In terms of imports from the US, defence and aerospace is one of the main sectors, along with high-tech products. Energy, infrastructure development and manufacturing are other key areas where India and US can collaborate.

There are opportunities for more US companies to manufacture products in India, Mr Kanodia says, adding that it offers very similar benefits to China in terms of the costs and a large workforce. It can also become a base for exports to other markets including Africa and the rest of Asia.

“We see there is huge scope in the aviation sector,” says Dinesh Keskar, the president of Boeing India, the US plane maker. “India will need more planes.”

Nalin Jain, the president and chief executive South Asia for GE aviation and transportation, says that the US group is seeing significant scope for growth in India. GE is investing more than $200 million to set up a factory to manufacture locomotives to be supplied to Indian railways after it won a $2.6bn contract in November.
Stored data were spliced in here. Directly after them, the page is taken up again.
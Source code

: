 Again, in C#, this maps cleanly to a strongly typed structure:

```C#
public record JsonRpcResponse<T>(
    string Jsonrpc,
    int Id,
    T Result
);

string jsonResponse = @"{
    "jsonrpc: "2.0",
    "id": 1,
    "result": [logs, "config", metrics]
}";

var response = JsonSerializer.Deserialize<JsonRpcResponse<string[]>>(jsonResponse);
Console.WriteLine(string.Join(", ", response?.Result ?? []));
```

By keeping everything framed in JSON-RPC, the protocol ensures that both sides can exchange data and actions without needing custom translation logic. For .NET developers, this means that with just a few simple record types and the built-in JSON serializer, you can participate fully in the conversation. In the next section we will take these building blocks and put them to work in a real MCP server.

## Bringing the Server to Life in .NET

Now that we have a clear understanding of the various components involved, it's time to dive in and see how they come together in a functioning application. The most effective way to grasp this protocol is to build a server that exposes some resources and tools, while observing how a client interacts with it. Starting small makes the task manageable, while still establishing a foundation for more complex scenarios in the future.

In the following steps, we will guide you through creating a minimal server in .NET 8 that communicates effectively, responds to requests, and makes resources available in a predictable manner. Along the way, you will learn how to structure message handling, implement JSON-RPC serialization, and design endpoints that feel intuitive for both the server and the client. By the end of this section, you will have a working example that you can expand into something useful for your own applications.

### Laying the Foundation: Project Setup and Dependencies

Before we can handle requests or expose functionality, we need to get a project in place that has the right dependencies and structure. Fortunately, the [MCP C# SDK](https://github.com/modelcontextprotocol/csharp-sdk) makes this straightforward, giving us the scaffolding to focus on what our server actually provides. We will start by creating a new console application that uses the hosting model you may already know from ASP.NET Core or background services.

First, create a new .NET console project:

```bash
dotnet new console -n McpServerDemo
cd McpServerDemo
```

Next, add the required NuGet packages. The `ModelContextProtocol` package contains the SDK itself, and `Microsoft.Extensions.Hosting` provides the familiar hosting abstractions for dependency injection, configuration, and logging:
“As we speak right now, we’ve broken ground and we’re building the factory … in a very underdeveloped part of the country in Bihar,” says Mr Jain.
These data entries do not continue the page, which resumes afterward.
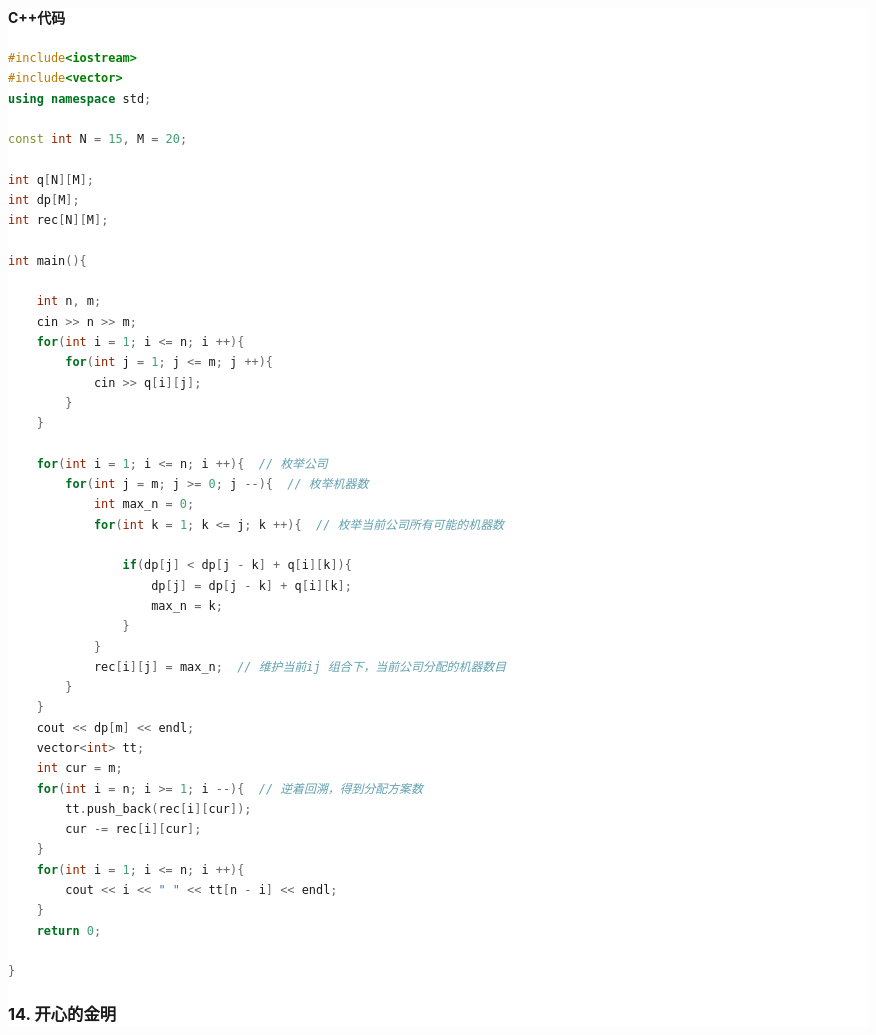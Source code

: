 #### C++代码

```c++
#include<iostream>
#include<vector>
using namespace std;

const int N = 15, M = 20;

int q[N][M];
int dp[M];
int rec[N][M];

int main(){

    int n, m;
    cin >> n >> m;
    for(int i = 1; i <= n; i ++){
        for(int j = 1; j <= m; j ++){
            cin >> q[i][j];
        }
    }

    for(int i = 1; i <= n; i ++){  // 枚举公司
        for(int j = m; j >= 0; j --){  // 枚举机器数
            int max_n = 0;
            for(int k = 1; k <= j; k ++){  // 枚举当前公司所有可能的机器数

                if(dp[j] < dp[j - k] + q[i][k]){
                    dp[j] = dp[j - k] + q[i][k];
                    max_n = k;
                }
            }
            rec[i][j] = max_n;  // 维护当前ij 组合下，当前公司分配的机器数目
        }
    }
    cout << dp[m] << endl;
    vector<int> tt;
    int cur = m;
    for(int i = n; i >= 1; i --){  // 逆着回溯，得到分配方案数
        tt.push_back(rec[i][cur]);
        cur -= rec[i][cur];
    }
    for(int i = 1; i <= n; i ++){
        cout << i << " " << tt[n - i] << endl;
    }
    return 0;

}
```

### 14. 开心的金明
He says that on the aerospace side, GE has been partnering with the Indian government and airlines for years, with the company providing engines to commercial and military planes in the country.

The company has 21 factories across India. GE’s largest research and design facility outside of the US is in Bangalore.

“Enormous headroom exists to unshackle the real potential of the trade and develop and strengthen the strategic relationship between the two nations,” according to a recent report by the consultancy PwC.

“For instance, trade in the energy sector is expected to rise with India’s growing natural gas imports and the US having a surplus of shale gas.”

There are hurdles to overcome, however, PwC says.

“Some of the key challenges in achieving this goal include India’s poor record in the ease of doing business ranking and speed of decision making as well as the US government’s restrictive visa policy and restrictions on technology transfer. To overcome these challenges, Indian and US governments need to improve the business environment, provide tax incentives and simplify regulations.”

To the dismay of Indian IT companies, the US has increased fees on two types of working visas and it is feared that visas will become even more difficult to obtain should the Republican presidential candidate, Donald Trump, come to power.

With the recent announcement of a new goods and services tax (GST), which will replace the convoluted taxation system across different states with a single tax, it should become easier for foreign companies to do business in India, says My Goyal. China had lost its “competitive edge”, presenting an opportunity for India, he says.

He says that there are chances for US companies to invest in the renewable energy sector in particular.

Mehnaz Ansari, the United States Trade and Development Agency’s representative to India, says that she remains confident about the opportunities and growth for US companies operating in India, partly because of the amount of infrastructure development that is taking place and is required in the country. Plans to develop smart cities provide a huge opportunity for US companies, she says.

“We have been doing very well in areas of energy, civil aviation … and railways is another area that is opening up” in terms of bringing US companies to India, she says.

“We are looking at what technologies we can bring from the US into projects in India,” says Vinayak Deshpande, the managing director of Tata Projects, which is working on projects including developing freight corridors.

“Currently the infrastructure markets are so strong in India that we focus our work in India, but we look for technologies from a developed market liked the United States, such a signalling and electrification.”

He says that the geographical distance between the US and India was a negative factor in developing business relations.

“I think the US business people have to be here more often and understand the market, which is a high-growth market. They need to make investments in managing the services afterwards. For example, we buy the equipment but we need good services to make it run properly and we need training and education on their equipment.”

And with the US elections approaching, business leaders are hopeful that regardless of the outcome, the progress on India and US economic relations can continue unhindered.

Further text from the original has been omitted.